Salon Mimarlık’ın kurucu ortaklarından Melike Altınışık ise teknoloji ve mimarlık ilişkisinin günümüzdeki durumuna bir eleştiri getirirken, gelecekte mimarların rolünün ne olacağını sorguladı. Mimarlar teknolojiyi 1-2 adım geriden takip ediyor diyen Altınışık, “Herkes Bir Gün Mimar Olacak” isimli konuşmasında teknolojik gelişmelerin getirdiği bireyselleşme ve seri üretimin yerini alacağını düşündüğü seri özelleştirme kavramlarına değindi. Yüzyıl içerisinde belki herkes mimar olacak, kendi üretimlerini teknolojik araçlarla kendileri yapacak diyen Atınışık, mimarlara ise farklı bir görev biçti: Mimarlar kent ölçeğinden daha üst bir ölçekte duran sistem tasarımcıları olacaklar. (Sudaş, İlknur, 2014, Teknolojik Gelişmeler Arasında Mimar ve Mimarlık, Arkitera)
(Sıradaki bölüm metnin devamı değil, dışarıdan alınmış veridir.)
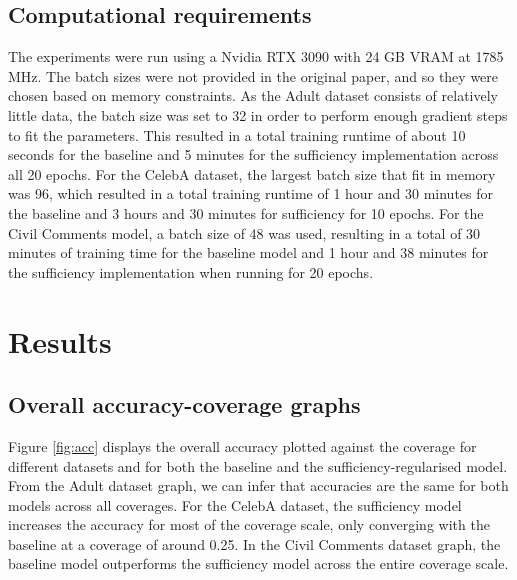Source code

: \subsection{Computational requirements}

The experiments were run using a Nvidia RTX 3090 with 24 GB VRAM at 1785 MHz. The batch sizes were not provided in the original paper, and so they were chosen based on memory constraints. As the Adult dataset consists of relatively little data, the batch size was set to 32 in order to perform enough gradient steps to fit the parameters. This resulted in a total training runtime of about 10 seconds for the baseline and 5 minutes for the sufficiency implementation across all 20 epochs. For the CelebA dataset, the largest batch size that fit in memory was 96, which resulted in a total training runtime of 1 hour and 30 minutes for the baseline and 3 hours and 30 minutes for sufficiency for 10 epochs. For the Civil Comments model, a batch size of 48 was used, resulting in a total of 30 minutes of training time for the baseline model and 1 hour and 38 minutes for the sufficiency implementation when running for 20 epochs.


\section{Results}
\label{sec:results}

\subsection{Overall accuracy-coverage graphs}
Figure \ref{fig:acc} displays the overall accuracy plotted against the coverage for different datasets and for both the baseline and the sufficiency-regularised model. From the Adult dataset graph, we can infer that accuracies are the same for both models across all coverages.
For the CelebA dataset, the sufficiency model increases the accuracy for most of the coverage scale, only converging with the baseline at a coverage of around 0.25. In the Civil Comments dataset graph, the baseline model outperforms the sufficiency model across the entire coverage scale.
Bir şey zaman içinde var olamaz, zamanı cisimleştirir. Bir şey mekanda basitçe var olamaz ama mekanı kendi içinden geliştirir (Führ, Eduard, Mimarlığın Mevcudiyeti, Çev: Dr. Enver Orman, Zaman-Mekan, YEM Yayın, s.44) Yani mekan edilgendir. Buradaki etken ise içindeki bir ‘şey’dir. Bu ‘şey’ hareketlidir, yaşamdır bir nevi. Mekanın artık etken olması gerekir, mekanın bize cevap vermesi gerekir. Bu yüzdendir ki mekan hareket kazanmalıdır. Form merkezli sistemden algı ve deneyim merkezli bir sisteme doğru yönelim zorunludur.
“archi’tech” bir sistem önerisidir. Oluşturulan kavramsal bütünlükte anlık ihtiyaçlara cevap veren, etken halde olan, verdiği cevaplardan bilgi edinip bu bilgiyi paylaşan sistem, kente yaptığı küçük dokunuşlarla kent bütününde adeta “domino” etkisi yaratır. Yani bu şekilde kentteki ufak bir dokunuş büyük ölçekte çözümler üretebilir. Dolayısıyla archi’tech’in ölçek olarak hangi konumda olduğu konusu da değişkendir. Yani sistem mikro ölçekte olduğu kadar, bu ölçekteki etkiyi makro düzeye de taşıyabilir, makro ölçeğe de dönüşebilir. Makro ölçekteki sorunlara mikro stratejiler de üretebilir.